As we recently reported to our investors, despite lagging fundamentals in Germany, 2013 has been the year of the ‘risk-on’ trade for real estate. There is no particularly compelling growth story in Germany. There aren’t any major shifts in office locations or massive new technology shifts beyond the changes already taking place in retail and the internet driven disruption that has led to increased mobility in how businesses operate. Yet, mirroring the growth in transaction activity in Europe, German real estate transaction volumes rose 21 per cent to a five year high of €30 billion.


So what is bringing about this flurry of investment? For one, unemployment, inflation, and debt levels have remained low this past year, once again making Germany a bit of a safe haven. Furthermore, with yields above 2 per cent, real estate is perceived to be a better fixed income investment than high yield, corporate and sovereign debt. For most investors, the increase in investment in real estate still remains a defensive rather than an offensive strategy and a sense that the ‘dark days’ of the financial crisis are over is making investors look at real estate once again. It is perhaps no surprise that the biggest push in investment activity came through the large, conservative, domestic German institutions.


The banks are adding to the attractiveness of the story by providing cheap, moderate LTV loans for leased assets, which somewhat masks the underlying fundamentals for the real estate market as it becomes easier to generate returns in the high teens and the strong multiples that investors seek. These returns become possible even with low leverage as all-in cost of funds is below 3%. As defensive yield seekers need greater return than government bond yields or corporate debt, the push into buying core real estate yields continues.
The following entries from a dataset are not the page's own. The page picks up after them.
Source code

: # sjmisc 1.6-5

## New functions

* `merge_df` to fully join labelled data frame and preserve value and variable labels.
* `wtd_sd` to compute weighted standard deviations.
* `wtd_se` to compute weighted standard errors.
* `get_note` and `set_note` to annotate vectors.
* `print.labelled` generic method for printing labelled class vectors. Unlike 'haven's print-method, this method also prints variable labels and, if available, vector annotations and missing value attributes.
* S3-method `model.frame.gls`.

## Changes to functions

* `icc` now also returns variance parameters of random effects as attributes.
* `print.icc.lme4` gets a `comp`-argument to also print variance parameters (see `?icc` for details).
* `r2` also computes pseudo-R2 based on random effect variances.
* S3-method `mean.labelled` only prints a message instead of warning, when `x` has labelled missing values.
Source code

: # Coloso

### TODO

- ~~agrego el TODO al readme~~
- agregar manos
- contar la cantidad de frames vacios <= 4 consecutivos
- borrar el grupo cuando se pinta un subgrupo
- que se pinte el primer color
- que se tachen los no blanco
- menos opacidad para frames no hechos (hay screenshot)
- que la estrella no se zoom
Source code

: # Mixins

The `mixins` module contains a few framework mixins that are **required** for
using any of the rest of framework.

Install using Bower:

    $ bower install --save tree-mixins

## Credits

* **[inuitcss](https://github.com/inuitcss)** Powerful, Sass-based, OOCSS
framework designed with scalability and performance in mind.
The fact that German banks offer slightly more leverage is helping the market clear transitional real estate in secondary markets since it is possible to find high quality buildings in accepted locations where buyers are willing to own assets in the future.
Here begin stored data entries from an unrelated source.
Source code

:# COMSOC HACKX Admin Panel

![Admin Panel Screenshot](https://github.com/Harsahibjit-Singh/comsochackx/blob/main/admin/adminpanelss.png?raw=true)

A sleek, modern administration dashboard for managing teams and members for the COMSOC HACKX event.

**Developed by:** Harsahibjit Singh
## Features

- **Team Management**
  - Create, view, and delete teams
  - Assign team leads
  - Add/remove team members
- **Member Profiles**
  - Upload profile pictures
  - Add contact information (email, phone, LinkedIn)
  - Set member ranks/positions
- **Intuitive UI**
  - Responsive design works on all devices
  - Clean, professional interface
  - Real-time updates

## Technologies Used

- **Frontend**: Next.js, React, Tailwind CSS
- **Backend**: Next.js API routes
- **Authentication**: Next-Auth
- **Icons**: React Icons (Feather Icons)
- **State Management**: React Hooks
As the banks continue to liquidate their owned real estate which they had previously over-leveraged, ASG is indeed pushing into these secondary locations and getting yields that we believe more than offset the shift in location. As we mentioned in our last blog post, the new core are places like Leipzig, Eschborn, and Mannheim where we have recently invested in value add office assets with similar profiles – high quality, high yielding assets with stable tenant bases that are not located in one of Germany´s top 6 cities.


As JP Morgan alluded to, opportunistic and value-add funds are always ahead of the fundamentals, and our experience in Germany is the perfect illustration of this.